Knee and hip pain. When peripheral tissue damage is unavoidable, the inflamed tissues and those nearby become hypersensitive, a protective response to guard the area during the period of healing. Conditions like chronic low-back pain and knee or hip osteoarthritis classically have been thought to be due to inflammation or damage to tissues in the back, knee, or hip. However, recent studies show that these conditions may have complex factors entailing both the peripheral and central nervous systems.

Analysis of data from the National Health and Nutrition Examination Survey (NHANES I) of patients with radiographic evidence of structural damage to the knee due to osteoarthritis found discordance between the amount of damage visible on x-ray and patients’ self-report of the degree of pain. In 319 patients with radiographic stage 2–4 knee osteoarthritis, only 47% reported knee pain, suggesting that something more than the degree of tissue injury was involved in the perception of pain.6,7 One explanation of these findings is that pain is a complex system incorporating structural changes, peripheral and central pain mechanisms, and subjective factors, including the patient’s history, psychological experience, genetics, and culture.

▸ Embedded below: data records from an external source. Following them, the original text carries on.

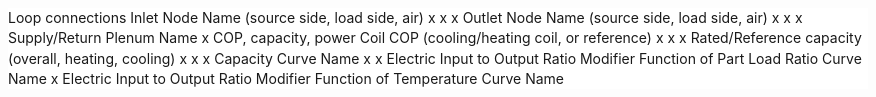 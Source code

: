 </tr>
<tr>
<td rowspan="3">Loop connections</td>
<td>Inlet Node Name (source side, load side, air)</td>
<td> </td>
<td>x</td>
<td> </td>
<td>x</td>
<td>x</td>
</tr>
<tr>
<td>Outlet Node Name (source side, load side, air)</td>
<td> </td>
<td>x</td>
<td> </td>
<td>x</td>
<td>x</td>
</tr>
<tr>
<td>Supply/Return Plenum Name</td>
<td>x</td>
<td> </td>
<td> </td>
<td> </td>
<td> </td>
</tr>
<tr>
<td rowspan="7">COP, capacity, power</td>
<td>Coil COP (cooling/heating coil, or reference)</td>
<td>x</td>
<td> </td>
<td> </td>
<td>x</td>
<td>x</td>
</tr>
<tr>
<td>Rated/Reference capacity (overall, heating, cooling)</td>
<td>x</td>
<td> </td>
<td> </td>
<td>x</td>
<td>x</td>
</tr>
<tr>
<td>Capacity Curve Name</td>
<td> </td>
<td> </td>
<td> </td>
<td>x</td>
<td>x</td>
</tr>
<tr>
<td>Electric Input to Output Ratio Modifier Function of Part Load Ratio Curve Name</td>
<td> </td>
<td> </td>
<td> </td>
<td>x</td>
<td> </td>
</tr>
<tr>
<td>Electric Input to Output Ratio Modifier Function of Temperature Curve Name</td>
<td> </td>
<td> </td>
<td> </td> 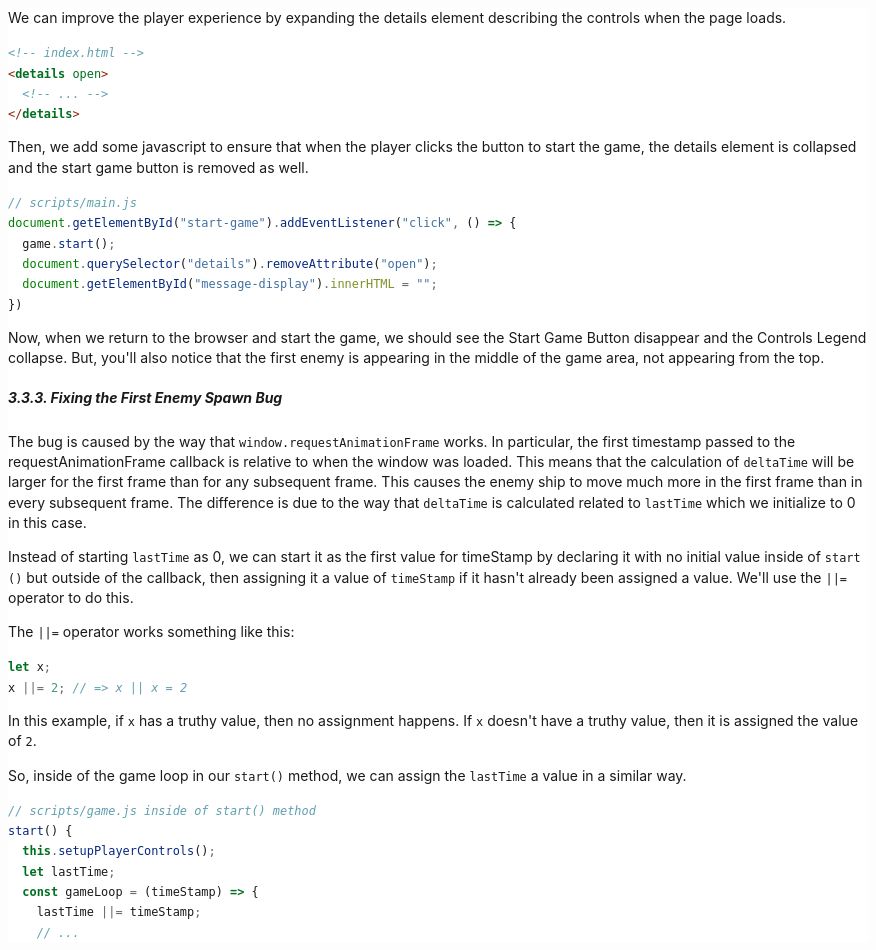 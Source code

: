 We can improve the player experience by expanding the details element describing the controls when the page loads.

```html
<!-- index.html -->
<details open>
  <!-- ... -->
</details>
```

Then, we add some javascript to ensure that when the player clicks the button to start the game, the details element is collapsed and the start game button is removed as well.


```js
// scripts/main.js
document.getElementById("start-game").addEventListener("click", () => {
  game.start();
  document.querySelector("details").removeAttribute("open");
  document.getElementById("message-display").innerHTML = "";
})
```

Now, when we return to the browser and start the game, we should see the Start Game Button disappear and the Controls Legend collapse. But, you'll also notice that the first enemy is appearing in the middle of the game area, not appearing from the top. 


##### 3.3.3. Fixing the First Enemy Spawn Bug

The bug is caused by the way that `window.requestAnimationFrame` works. In particular, the first timestamp passed to the requestAnimationFrame callback is relative to when the window was loaded. This means that the calculation of `deltaTime` will be larger for the first frame than for any subsequent frame. This causes the enemy ship to move much more in the first frame than in every subsequent frame. The difference is due to the way that `deltaTime` is calculated related to `lastTime` which we initialize to 0 in this case. 

Instead of starting `lastTime` as 0, we can start it as the first value for timeStamp by declaring it with no initial value inside of `start()` but outside of the callback, then assigning it a value of `timeStamp` if it hasn't already been assigned a value. We'll use the `||=` operator to do this. 

The `||=` operator works something like this:

```js
let x;
x ||= 2; // => x || x = 2
```

In this example, if `x` has a truthy value, then no assignment happens. If `x` doesn't have a truthy value, then it is assigned the value of `2`.

So, inside of the game loop in our `start()` method, we can assign the `lastTime` a value in a similar way.

```js
// scripts/game.js inside of start() method
start() {
  this.setupPlayerControls();
  let lastTime;
  const gameLoop = (timeStamp) => {
    lastTime ||= timeStamp;
    // ...
```
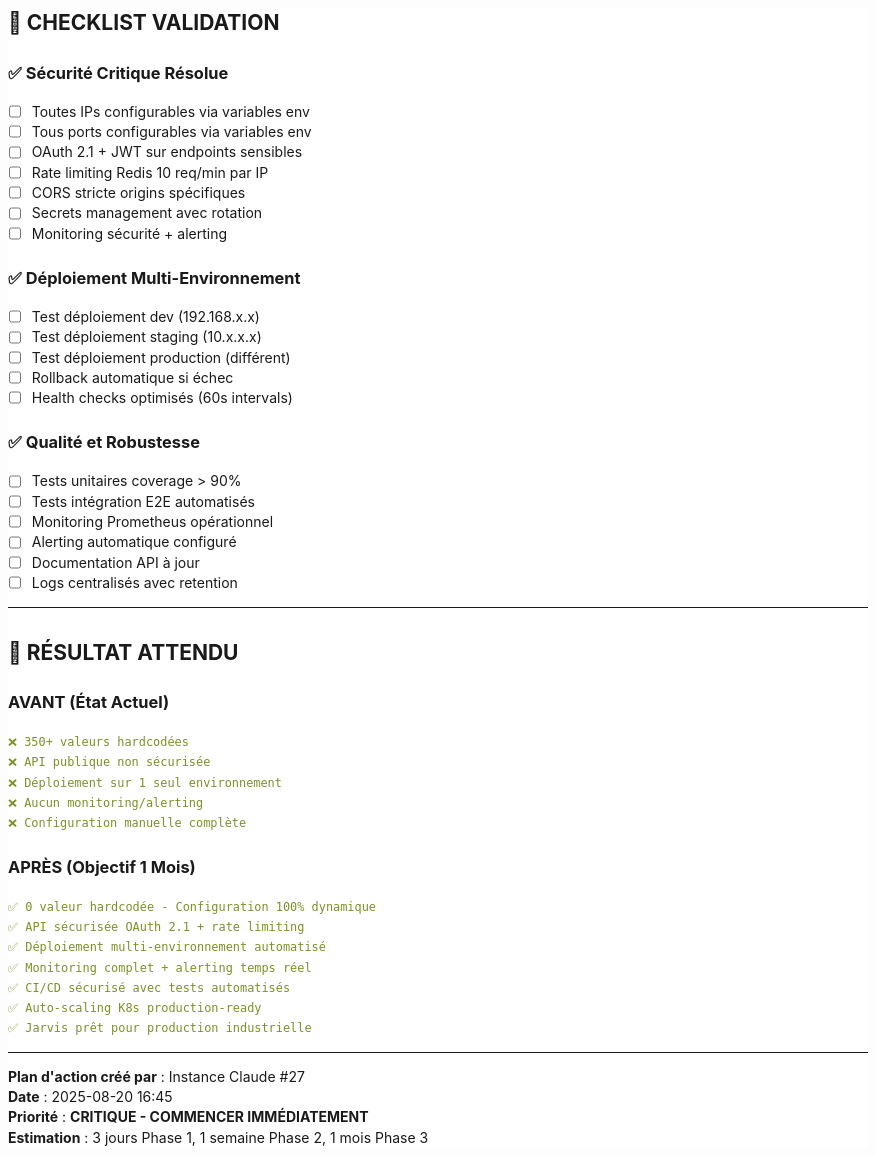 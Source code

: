 
## 🚨 CHECKLIST VALIDATION

### **✅ Sécurité Critique Résolue**
- [ ] Toutes IPs configurables via variables env
- [ ] Tous ports configurables via variables env  
- [ ] OAuth 2.1 + JWT sur endpoints sensibles
- [ ] Rate limiting Redis 10 req/min par IP
- [ ] CORS stricte origins spécifiques
- [ ] Secrets management avec rotation
- [ ] Monitoring sécurité + alerting

### **✅ Déploiement Multi-Environnement**
- [ ] Test déploiement dev (192.168.x.x)
- [ ] Test déploiement staging (10.x.x.x)  
- [ ] Test déploiement production (différent)
- [ ] Rollback automatique si échec
- [ ] Health checks optimisés (60s intervals)

### **✅ Qualité et Robustesse**
- [ ] Tests unitaires coverage > 90%
- [ ] Tests intégration E2E automatisés
- [ ] Monitoring Prometheus opérationnel
- [ ] Alerting automatique configuré
- [ ] Documentation API à jour
- [ ] Logs centralisés avec retention

---

## 🎯 RÉSULTAT ATTENDU

### **AVANT (État Actuel)**
```yaml
❌ 350+ valeurs hardcodées
❌ API publique non sécurisée  
❌ Déploiement sur 1 seul environnement
❌ Aucun monitoring/alerting
❌ Configuration manuelle complète
```

### **APRÈS (Objectif 1 Mois)**
```yaml
✅ 0 valeur hardcodée - Configuration 100% dynamique
✅ API sécurisée OAuth 2.1 + rate limiting
✅ Déploiement multi-environnement automatisé  
✅ Monitoring complet + alerting temps réel
✅ CI/CD sécurisé avec tests automatisés
✅ Auto-scaling K8s production-ready
✅ Jarvis prêt pour production industrielle
```

---

**Plan d'action créé par** : Instance Claude #27  
**Date** : 2025-08-20 16:45  
**Priorité** : **CRITIQUE - COMMENCER IMMÉDIATEMENT**  
**Estimation** : 3 jours Phase 1, 1 semaine Phase 2, 1 mois Phase 3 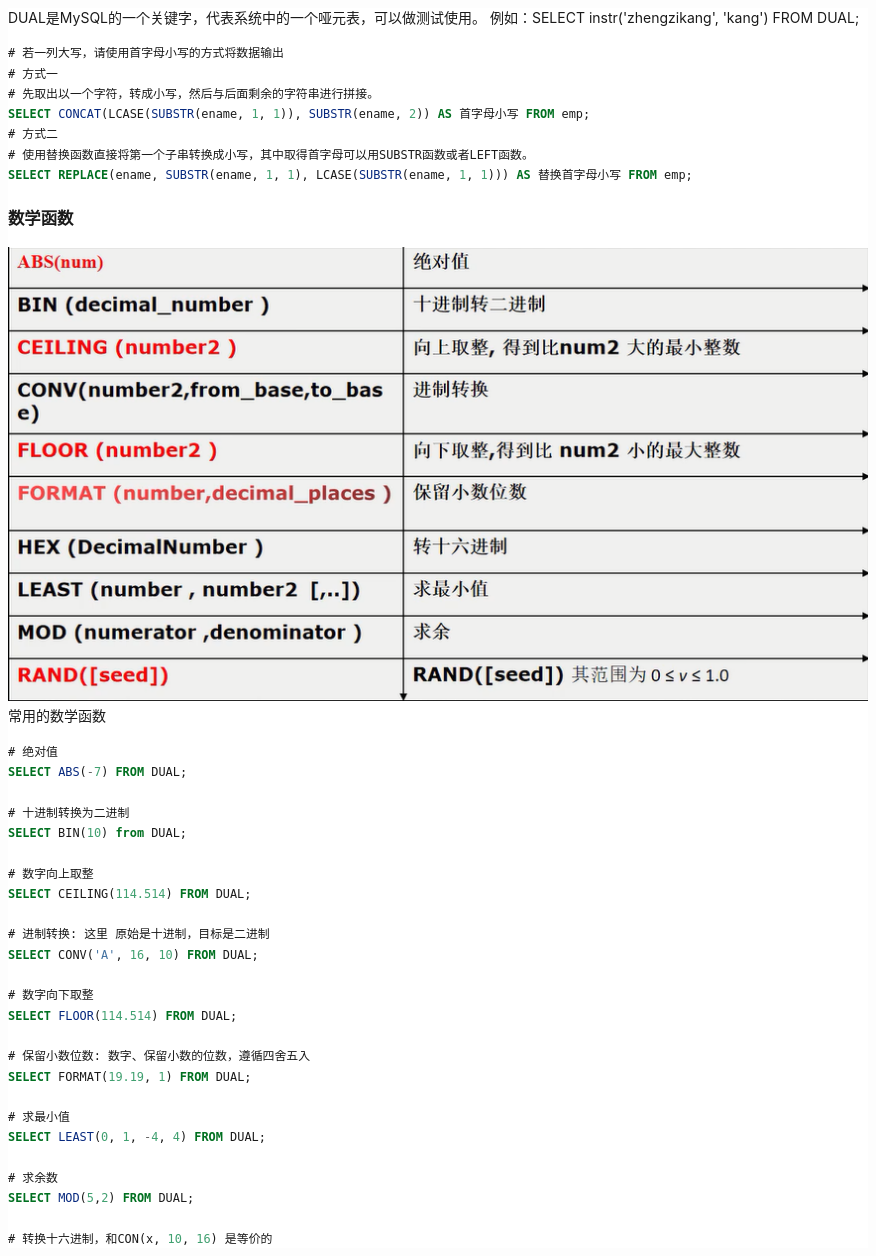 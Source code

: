 DUAL是MySQL的一个关键字，代表系统中的一个哑元表，可以做测试使用。
例如：SELECT instr('zhengzikang', 'kang') FROM DUAL;

```sql
# 若一列大写，请使用首字母小写的方式将数据输出
# 方式一
# 先取出以一个字符，转成小写，然后与后面剩余的字符串进行拼接。
SELECT CONCAT(LCASE(SUBSTR(ename, 1, 1)), SUBSTR(ename, 2)) AS 首字母小写 FROM emp;
# 方式二
# 使用替换函数直接将第一个子串转换成小写，其中取得首字母可以用SUBSTR函数或者LEFT函数。
SELECT REPLACE(ename, SUBSTR(ename, 1, 1), LCASE(SUBSTR(ename, 1, 1))) AS 替换首字母小写 FROM emp;
```
### 数学函数
![Img](./res/drawable/MySQL内置数学函数.png)
常用的数学函数
```sql
# 绝对值
SELECT ABS(-7) FROM DUAL;

# 十进制转换为二进制
SELECT BIN(10) from DUAL;

# 数字向上取整
SELECT CEILING(114.514) FROM DUAL;

# 进制转换: 这里 原始是十进制，目标是二进制
SELECT CONV('A', 16, 10) FROM DUAL;

# 数字向下取整
SELECT FLOOR(114.514) FROM DUAL;

# 保留小数位数: 数字、保留小数的位数，遵循四舍五入
SELECT FORMAT(19.19, 1) FROM DUAL;

# 求最小值
SELECT LEAST(0, 1, -4, 4) FROM DUAL;

# 求余数
SELECT MOD(5,2) FROM DUAL;

# 转换十六进制，和CON(x, 10, 16) 是等价的
```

Diabetic neuropathy and postherpetic neuralgia. Chronic neuropathic pain results when there is actual damage to the nervous system—the peripheral nerve, dorsal root, or central nervous system. Peripheral neuropathic pain occurs after damage or alterations to sensory neurons. Some neuropathic pain disorders, such as diabetic neuropathy and postherpetic neuralgia, are well-defined disorders in which symptoms are unrelated to a stimulus and pain is related to peripheral as well as central processing.8

Stroke. Central poststroke pain, in which pain and hypersensitivity occurs in a body part due to injury to the corresponding part of the brain affected by the cerebrovascular lesion, is also considered a neuropathic pain syndrome. The onset of central poststroke pain typically occurs more than one month after the stroke, and exists with somatosensory abnormalities.9-11 For these types of neuropathies, altered function due to loss or damage of neuronal tissue is likely the cause of the pain condition.

Many of the people suffering from these central chronic pain conditions find it difficult to obtain relief, and probably will not benefit from surgeries or manipulations in the periphery. Instead, they may benefit from a targeted approach that addresses the central nervous system.